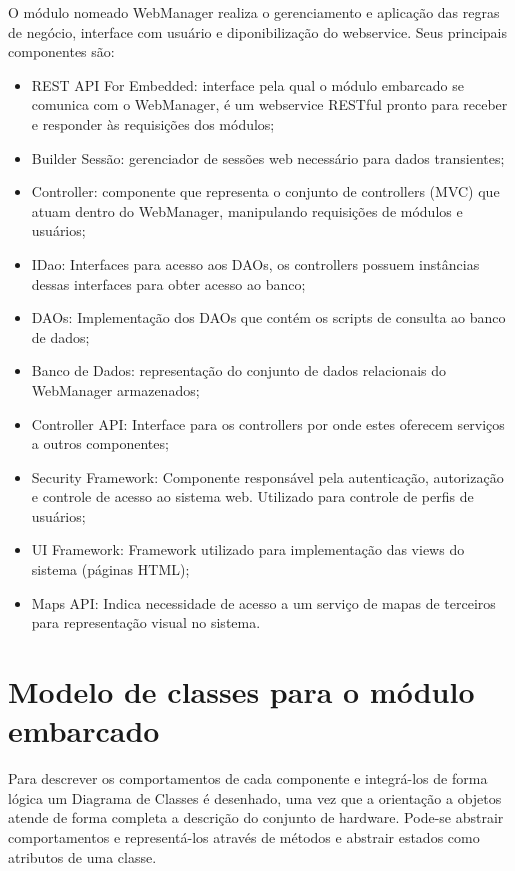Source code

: O módulo nomeado WebManager realiza o gerenciamento e aplicação das regras de negócio, interface com usuário e diponibilização do webservice. Seus principais componentes são:

\begin{itemize}
	\item REST API For Embedded: interface pela qual o módulo embarcado se comunica com o WebManager, é um webservice RESTful pronto para receber e responder às requisições dos módulos;
	\item Builder Sessão: gerenciador de sessões web necessário para dados transientes;
	\item Controller: componente que representa o conjunto de controllers (MVC) que atuam dentro do WebManager, manipulando requisições de módulos e usuários;
	\item IDao: Interfaces para acesso aos DAOs, os controllers possuem instâncias dessas interfaces para obter acesso ao banco;
	\item DAOs: Implementação dos DAOs que contém os scripts de consulta ao banco de dados;
	\item Banco de Dados: representação do conjunto de dados relacionais do WebManager armazenados;
	\item Controller API: Interface para os controllers por onde estes oferecem serviços a outros componentes;
	\item Security Framework: Componente responsável pela autenticação, autorização e controle de acesso ao sistema web. Utilizado para controle de perfis de usuários;
	\item UI Framework: Framework utilizado para implementação das views do sistema (páginas HTML);
	\item Maps API: Indica necessidade de acesso a um serviço de mapas de terceiros para representação visual no sistema.
\end{itemize}

\section{Modelo de classes para o módulo embarcado}

Para descrever os comportamentos de cada componente e integrá-los de forma lógica um Diagrama de Classes
é desenhado, uma vez que a orientação a objetos atende de forma completa a descrição do conjunto de hardware.
Pode-se abstrair comportamentos e representá-los através de métodos e abstrair estados como atributos de uma classe.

Task instructions -
Please transcribe exactly the lines above from the line that has "requisições dos módulos;" up to and including the line that has "acesso ao banco;"; no other line belongs in the answer.

Exercise answer -
	\item REST API For Embedded: interface pela qual o módulo embarcado se comunica com o WebManager, é um webservice RESTful pronto para receber e responder às requisições dos módulos;
	\item Builder Sessão: gerenciador de sessões web necessário para dados transientes;
	\item Controller: componente que representa o conjunto de controllers (MVC) que atuam dentro do WebManager, manipulando requisições de módulos e usuários;
	\item IDao: Interfaces para acesso aos DAOs, os controllers possuem instâncias dessas interfaces para obter acesso ao banco;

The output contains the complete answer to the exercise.